■ TASK INSTRUCTIONS
For the data below, the lines that hold "Evans" should be counted; only the resulting number is expected.

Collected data
++++++++++

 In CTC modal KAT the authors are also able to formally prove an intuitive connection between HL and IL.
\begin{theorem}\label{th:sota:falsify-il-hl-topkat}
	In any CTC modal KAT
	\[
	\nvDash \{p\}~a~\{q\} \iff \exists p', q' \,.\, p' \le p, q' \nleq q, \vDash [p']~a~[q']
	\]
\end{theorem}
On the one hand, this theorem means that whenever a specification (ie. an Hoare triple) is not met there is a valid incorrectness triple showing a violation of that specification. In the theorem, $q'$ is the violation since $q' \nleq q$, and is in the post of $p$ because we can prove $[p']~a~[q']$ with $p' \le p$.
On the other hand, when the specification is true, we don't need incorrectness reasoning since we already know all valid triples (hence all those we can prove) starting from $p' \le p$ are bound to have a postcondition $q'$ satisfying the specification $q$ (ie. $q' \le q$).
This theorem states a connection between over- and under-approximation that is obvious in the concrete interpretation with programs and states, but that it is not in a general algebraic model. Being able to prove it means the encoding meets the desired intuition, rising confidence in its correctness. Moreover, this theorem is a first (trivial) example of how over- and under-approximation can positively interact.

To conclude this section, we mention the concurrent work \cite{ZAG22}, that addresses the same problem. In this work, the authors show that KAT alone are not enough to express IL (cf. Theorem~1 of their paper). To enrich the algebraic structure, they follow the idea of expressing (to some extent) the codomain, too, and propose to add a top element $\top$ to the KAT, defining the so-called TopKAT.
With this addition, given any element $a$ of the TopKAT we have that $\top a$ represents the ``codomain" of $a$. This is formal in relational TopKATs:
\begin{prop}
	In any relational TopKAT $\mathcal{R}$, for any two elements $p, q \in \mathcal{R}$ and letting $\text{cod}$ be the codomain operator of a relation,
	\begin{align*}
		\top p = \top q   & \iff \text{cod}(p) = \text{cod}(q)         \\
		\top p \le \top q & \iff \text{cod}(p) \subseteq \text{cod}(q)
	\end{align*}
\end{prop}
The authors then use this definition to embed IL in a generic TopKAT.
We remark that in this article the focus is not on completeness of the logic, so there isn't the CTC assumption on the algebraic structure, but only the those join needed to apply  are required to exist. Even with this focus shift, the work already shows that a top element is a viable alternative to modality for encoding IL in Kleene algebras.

++++++++++

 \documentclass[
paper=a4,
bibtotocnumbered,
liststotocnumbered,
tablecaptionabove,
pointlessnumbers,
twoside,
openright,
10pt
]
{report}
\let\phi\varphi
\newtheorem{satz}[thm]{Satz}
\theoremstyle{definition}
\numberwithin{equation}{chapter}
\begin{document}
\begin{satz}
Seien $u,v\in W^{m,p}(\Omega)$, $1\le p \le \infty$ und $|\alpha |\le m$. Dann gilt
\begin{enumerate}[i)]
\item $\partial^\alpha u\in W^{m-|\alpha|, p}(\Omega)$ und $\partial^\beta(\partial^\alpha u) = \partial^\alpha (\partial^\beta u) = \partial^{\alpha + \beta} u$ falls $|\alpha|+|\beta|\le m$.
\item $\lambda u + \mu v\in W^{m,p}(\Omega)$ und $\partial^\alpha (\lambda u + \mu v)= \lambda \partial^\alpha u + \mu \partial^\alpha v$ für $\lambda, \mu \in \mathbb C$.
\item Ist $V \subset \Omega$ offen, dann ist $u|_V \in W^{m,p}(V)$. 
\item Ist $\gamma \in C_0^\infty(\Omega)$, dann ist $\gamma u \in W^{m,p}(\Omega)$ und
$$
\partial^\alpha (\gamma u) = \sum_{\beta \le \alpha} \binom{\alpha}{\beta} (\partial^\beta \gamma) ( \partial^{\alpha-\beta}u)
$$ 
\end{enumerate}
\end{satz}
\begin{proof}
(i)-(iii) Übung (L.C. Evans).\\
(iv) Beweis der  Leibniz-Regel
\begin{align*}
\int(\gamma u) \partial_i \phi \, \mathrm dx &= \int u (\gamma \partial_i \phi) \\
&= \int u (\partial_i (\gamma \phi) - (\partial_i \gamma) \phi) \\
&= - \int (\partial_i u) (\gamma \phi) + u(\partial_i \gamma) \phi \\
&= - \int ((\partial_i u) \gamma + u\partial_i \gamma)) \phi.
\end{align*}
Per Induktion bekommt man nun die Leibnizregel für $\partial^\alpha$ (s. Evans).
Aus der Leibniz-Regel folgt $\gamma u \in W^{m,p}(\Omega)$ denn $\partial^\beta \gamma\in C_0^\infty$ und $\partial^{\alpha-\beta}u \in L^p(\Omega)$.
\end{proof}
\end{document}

++++++++++

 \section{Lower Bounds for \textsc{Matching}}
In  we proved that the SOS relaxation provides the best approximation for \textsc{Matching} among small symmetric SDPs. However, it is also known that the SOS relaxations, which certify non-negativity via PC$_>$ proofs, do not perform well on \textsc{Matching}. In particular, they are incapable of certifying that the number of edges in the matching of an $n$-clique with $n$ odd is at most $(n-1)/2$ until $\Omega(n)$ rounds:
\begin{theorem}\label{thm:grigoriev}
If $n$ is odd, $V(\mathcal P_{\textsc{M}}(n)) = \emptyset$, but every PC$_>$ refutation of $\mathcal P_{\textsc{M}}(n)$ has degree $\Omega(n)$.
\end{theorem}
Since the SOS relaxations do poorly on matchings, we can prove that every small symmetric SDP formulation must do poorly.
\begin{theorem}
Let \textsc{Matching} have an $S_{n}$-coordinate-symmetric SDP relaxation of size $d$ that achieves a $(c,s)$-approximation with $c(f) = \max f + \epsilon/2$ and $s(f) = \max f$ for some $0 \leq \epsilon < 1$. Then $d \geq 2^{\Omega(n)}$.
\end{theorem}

++++++++++

■ SOLUTION TO THIS PROBLEM
2